SOURCE RECORDS START

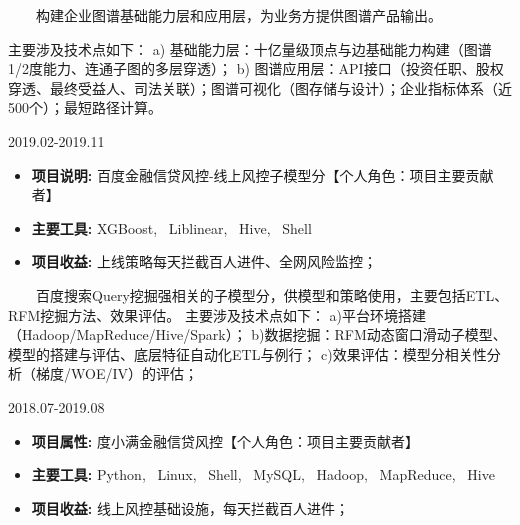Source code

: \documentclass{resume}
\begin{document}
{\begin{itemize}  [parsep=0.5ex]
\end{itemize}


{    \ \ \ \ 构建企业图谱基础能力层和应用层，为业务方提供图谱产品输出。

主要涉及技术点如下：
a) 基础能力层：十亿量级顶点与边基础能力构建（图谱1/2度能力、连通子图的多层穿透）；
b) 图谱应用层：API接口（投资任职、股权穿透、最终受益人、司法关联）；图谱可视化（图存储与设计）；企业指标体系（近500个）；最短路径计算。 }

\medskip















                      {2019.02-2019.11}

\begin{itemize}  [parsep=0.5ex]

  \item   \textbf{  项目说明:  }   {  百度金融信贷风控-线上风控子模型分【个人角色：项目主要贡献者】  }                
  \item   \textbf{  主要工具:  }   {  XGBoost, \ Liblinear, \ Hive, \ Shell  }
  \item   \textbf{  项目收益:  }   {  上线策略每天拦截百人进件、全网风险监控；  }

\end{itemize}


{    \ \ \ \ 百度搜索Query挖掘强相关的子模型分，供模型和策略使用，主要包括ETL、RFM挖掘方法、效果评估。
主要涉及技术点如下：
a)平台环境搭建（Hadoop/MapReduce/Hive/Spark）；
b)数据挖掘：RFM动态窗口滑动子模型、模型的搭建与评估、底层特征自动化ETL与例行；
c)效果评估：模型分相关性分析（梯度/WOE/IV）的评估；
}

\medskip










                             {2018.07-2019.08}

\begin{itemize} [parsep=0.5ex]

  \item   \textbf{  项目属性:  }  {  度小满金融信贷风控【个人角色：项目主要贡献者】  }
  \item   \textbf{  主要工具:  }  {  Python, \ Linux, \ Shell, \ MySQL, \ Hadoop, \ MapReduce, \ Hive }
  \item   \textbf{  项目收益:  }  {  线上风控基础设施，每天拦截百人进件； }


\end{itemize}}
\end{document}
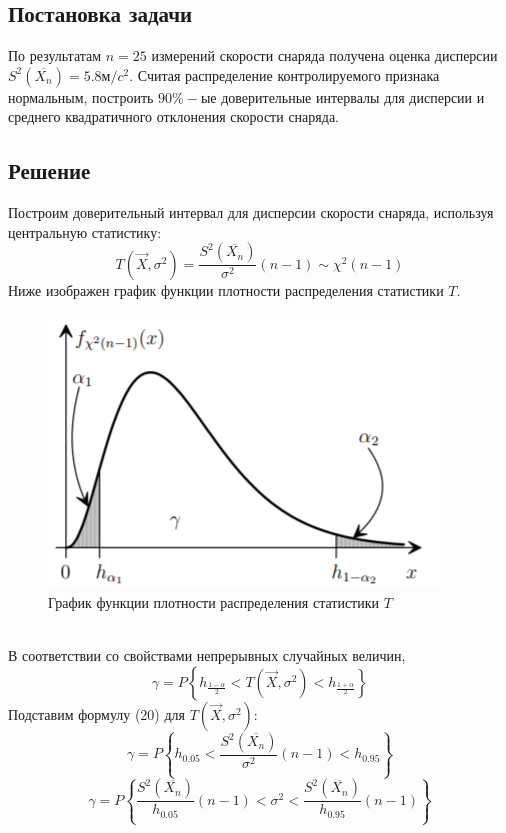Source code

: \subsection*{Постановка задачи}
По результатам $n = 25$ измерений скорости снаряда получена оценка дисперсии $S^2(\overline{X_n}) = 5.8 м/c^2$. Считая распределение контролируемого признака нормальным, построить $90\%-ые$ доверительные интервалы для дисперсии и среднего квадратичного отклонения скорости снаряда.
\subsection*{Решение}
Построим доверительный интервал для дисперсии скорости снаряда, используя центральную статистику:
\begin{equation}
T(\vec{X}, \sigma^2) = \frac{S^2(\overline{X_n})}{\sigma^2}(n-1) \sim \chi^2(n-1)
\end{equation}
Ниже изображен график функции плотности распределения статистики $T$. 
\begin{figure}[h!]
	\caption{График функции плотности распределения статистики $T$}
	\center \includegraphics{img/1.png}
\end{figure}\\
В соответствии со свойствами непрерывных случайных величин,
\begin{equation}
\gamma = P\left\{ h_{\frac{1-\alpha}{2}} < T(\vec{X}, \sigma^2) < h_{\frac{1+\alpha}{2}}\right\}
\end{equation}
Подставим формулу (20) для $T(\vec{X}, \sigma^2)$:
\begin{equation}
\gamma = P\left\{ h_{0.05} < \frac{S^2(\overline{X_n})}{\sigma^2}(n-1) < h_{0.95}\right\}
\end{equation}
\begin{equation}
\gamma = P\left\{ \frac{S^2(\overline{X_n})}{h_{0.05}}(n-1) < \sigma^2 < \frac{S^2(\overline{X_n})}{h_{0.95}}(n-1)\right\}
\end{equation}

SOURCE RECORDS END
SOURCE RECORDS START

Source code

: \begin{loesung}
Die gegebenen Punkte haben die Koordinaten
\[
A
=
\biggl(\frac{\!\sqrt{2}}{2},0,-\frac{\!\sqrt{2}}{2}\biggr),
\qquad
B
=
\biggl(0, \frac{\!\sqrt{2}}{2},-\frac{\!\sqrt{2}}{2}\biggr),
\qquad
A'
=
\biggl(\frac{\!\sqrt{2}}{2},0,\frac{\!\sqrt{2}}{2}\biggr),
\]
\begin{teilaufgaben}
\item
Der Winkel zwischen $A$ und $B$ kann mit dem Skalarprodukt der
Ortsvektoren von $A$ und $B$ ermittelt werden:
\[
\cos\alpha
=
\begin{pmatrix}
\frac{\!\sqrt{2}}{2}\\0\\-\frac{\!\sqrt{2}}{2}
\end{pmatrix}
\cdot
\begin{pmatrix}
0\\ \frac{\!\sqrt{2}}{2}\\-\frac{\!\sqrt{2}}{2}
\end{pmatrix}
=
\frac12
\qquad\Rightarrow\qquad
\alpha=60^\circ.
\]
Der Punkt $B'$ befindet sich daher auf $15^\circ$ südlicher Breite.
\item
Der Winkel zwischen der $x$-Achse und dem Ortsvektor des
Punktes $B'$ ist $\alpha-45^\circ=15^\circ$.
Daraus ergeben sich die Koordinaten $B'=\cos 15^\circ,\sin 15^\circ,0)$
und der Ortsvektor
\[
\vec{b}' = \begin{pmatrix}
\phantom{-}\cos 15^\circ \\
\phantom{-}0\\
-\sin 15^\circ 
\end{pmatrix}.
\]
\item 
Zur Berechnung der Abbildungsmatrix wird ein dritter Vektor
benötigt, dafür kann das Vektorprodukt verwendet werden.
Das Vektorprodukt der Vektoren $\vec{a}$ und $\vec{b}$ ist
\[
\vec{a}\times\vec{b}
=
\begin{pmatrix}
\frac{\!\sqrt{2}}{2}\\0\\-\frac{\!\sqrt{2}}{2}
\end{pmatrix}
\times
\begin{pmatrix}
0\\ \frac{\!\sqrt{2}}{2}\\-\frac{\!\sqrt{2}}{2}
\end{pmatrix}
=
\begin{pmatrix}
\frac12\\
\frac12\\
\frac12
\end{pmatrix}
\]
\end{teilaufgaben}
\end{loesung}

SOURCE RECORDS END
SOURCE RECORDS START

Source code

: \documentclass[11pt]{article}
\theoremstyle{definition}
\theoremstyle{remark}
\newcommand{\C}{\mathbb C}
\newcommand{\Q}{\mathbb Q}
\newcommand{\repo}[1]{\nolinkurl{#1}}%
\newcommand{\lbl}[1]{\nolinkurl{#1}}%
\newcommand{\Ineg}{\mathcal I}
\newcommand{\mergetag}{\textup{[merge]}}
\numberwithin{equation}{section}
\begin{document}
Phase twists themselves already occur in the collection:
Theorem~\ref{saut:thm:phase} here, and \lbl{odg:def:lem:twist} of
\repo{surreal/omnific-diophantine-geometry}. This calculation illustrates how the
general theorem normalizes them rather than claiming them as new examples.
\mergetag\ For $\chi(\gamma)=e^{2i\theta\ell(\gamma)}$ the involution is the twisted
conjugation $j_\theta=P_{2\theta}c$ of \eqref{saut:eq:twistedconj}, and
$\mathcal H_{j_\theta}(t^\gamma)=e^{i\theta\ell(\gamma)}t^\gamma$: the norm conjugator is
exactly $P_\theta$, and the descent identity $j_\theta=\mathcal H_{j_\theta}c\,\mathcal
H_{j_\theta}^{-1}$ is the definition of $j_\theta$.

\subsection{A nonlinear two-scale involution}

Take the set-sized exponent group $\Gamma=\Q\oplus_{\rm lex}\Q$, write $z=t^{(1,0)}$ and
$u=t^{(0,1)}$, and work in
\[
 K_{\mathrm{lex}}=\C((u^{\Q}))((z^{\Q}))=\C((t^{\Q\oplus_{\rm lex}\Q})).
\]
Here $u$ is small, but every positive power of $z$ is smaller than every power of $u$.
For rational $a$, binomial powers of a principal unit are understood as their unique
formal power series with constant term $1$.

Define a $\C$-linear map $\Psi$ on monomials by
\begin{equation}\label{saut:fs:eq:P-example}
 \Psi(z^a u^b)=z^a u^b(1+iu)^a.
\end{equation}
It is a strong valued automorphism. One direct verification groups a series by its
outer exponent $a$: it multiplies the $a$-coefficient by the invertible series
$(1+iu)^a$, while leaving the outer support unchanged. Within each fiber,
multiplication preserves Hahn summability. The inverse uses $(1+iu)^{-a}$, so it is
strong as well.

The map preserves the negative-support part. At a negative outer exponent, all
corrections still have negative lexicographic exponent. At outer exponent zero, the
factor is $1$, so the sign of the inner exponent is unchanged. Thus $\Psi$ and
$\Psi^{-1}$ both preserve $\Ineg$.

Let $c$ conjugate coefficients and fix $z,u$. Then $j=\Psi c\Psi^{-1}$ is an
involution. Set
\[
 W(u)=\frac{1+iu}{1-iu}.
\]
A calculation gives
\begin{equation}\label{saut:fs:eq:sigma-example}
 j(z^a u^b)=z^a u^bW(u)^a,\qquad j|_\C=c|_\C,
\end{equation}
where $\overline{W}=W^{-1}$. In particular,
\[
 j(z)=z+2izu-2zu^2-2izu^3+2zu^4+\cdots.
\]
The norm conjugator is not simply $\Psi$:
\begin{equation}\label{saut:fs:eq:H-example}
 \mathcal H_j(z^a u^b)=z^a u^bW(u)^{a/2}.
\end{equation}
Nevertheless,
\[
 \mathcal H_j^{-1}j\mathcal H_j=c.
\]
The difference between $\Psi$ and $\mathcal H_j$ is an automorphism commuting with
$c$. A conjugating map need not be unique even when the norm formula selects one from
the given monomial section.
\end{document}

SOURCE RECORDS END

### [WHAT IS NEEDED]
Among the lines of the preceding listing, tally those that include "biggr"; reply with the number alone.

### [ANSWER BOX]
3